Google's Server Environment is not as homogenous as you think, up to 5 microarchitectures

There is a common belief that Google, Facebook, Twitter and any of the newer Web 2.0 companies have it easier because they have homogeneous environments vs. a typical enterprise.  Well, Google has a paper that discusses how its homogenous Warehouse-scale computers are actually heterogenous and there is opportunity for performance improvements of up to 15%.

In this table Google lists the number of micro architectures in 10 different data centers.  Now Google has 13 WSCs so this could show how old this analysis was run (maybe 2-3 yrs ago.)  Or it could have been more recently and they dropped 3 data centers out of the table.  The 13th just came on line over the past year and would probably not have enough data.  


The issue that is pointed out in the paper is that the job manager assumes the cores are homogenous.


When in fact they are not.


Here is the results summary.

Results Summary: This paper shows that there is a

significant performance opportunity when taking advantage

of emergent heterogeneity in modern WSCs. At the scale of

modern cloud infrastructures such as those used by companies

like Google, Apple, and Microsoft, gaining just 1% of

performance improvement for a single application translates

to millions of dollars saved. In this work, we show that largescale

web-service applications that are sensitive to emergent

heterogeneity improve by more than 80% when employing

Whare-Map over heterogeneity-oblivious mapping. When

evaluating Whare-Map using our testbed composed of key

Google applications running on three types of production

machines commonly found co-existing in the same WSC, we

improve the overall performance of an entire WSC by 18%.
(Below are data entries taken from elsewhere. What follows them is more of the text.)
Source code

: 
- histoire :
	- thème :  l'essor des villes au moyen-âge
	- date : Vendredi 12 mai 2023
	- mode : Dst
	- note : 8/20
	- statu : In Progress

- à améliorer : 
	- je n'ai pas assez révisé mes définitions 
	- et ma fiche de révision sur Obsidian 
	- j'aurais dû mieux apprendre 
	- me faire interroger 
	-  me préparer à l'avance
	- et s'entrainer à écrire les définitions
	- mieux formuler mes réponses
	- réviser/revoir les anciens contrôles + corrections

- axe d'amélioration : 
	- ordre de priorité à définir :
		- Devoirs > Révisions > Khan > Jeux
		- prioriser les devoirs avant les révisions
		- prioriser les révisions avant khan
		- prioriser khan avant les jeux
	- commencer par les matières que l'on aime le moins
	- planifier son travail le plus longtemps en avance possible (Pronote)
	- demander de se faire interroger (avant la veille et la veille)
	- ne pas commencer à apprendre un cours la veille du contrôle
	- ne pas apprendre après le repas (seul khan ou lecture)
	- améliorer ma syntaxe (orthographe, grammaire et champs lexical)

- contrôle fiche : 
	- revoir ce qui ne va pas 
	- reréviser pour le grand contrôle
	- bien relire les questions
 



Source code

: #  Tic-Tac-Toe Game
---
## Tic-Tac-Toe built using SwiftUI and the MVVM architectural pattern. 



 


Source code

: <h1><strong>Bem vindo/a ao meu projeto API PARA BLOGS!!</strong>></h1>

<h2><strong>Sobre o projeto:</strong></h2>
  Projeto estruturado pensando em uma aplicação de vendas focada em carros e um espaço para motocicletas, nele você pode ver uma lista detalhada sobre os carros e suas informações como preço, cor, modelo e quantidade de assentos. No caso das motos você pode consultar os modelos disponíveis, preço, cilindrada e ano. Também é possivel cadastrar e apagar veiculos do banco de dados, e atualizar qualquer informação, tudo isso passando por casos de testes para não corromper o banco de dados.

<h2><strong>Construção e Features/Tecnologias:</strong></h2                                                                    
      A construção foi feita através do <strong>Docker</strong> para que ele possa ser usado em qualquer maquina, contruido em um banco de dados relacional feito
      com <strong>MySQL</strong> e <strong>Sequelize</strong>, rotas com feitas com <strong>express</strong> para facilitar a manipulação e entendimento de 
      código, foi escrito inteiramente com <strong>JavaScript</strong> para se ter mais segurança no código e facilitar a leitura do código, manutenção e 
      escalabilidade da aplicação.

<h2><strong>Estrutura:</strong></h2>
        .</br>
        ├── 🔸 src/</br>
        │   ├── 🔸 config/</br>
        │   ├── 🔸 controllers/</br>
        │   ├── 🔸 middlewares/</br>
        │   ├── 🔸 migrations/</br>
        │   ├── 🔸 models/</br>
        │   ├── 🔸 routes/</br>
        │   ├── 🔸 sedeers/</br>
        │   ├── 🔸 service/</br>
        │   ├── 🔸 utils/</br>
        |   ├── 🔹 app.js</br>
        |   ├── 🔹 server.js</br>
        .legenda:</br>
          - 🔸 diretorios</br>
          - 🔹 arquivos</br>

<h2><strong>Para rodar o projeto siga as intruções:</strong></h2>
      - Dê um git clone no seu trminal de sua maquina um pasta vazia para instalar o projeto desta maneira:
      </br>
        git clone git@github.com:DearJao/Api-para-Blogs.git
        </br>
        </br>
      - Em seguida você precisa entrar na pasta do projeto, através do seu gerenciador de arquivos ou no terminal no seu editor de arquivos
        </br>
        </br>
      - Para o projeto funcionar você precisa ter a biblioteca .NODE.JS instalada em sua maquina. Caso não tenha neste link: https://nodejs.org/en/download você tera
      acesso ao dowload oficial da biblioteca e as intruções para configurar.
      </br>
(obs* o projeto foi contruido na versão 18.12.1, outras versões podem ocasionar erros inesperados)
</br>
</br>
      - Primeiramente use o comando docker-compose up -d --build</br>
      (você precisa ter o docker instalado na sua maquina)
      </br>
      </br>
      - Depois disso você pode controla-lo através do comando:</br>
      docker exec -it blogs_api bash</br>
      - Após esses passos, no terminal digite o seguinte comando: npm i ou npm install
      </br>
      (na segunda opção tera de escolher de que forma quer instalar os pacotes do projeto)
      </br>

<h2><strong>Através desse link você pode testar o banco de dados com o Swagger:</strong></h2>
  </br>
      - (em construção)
We also find a similar improvement of 15% in our benchmark

testbed and in our analysis of production data from WSCs

hosting live services.

Here are three different microarchitectures used in the paper - Table 3 is production. Table 4 is a test bed.


Here are the range in performance for the three different micro architectures.


The new job scheduler is deployed at Google and here are results.


Figure 11 shows the calculated

performance improvement when using Whare-Map over the

currently deployed mapping in 10 of Google’s active WSCs.

Even though some major applications are already mapped

to their best platforms through manual assignment, we have

measured significant potential improvement of up to 15%

when intelligently placing the remaining jobs. This performance

opportunity calculation based on this paper is now

an integral part of Google’s WSC monitoring infrastructure.

Each day the number of ‘wasted cycles’ due to inefficiently

mapping jobs to the WSC is calculated and reported across

each of Google’s WSCs world wide.

There is more in the paper I need to digest, but I need to finish this post as it is long enough already.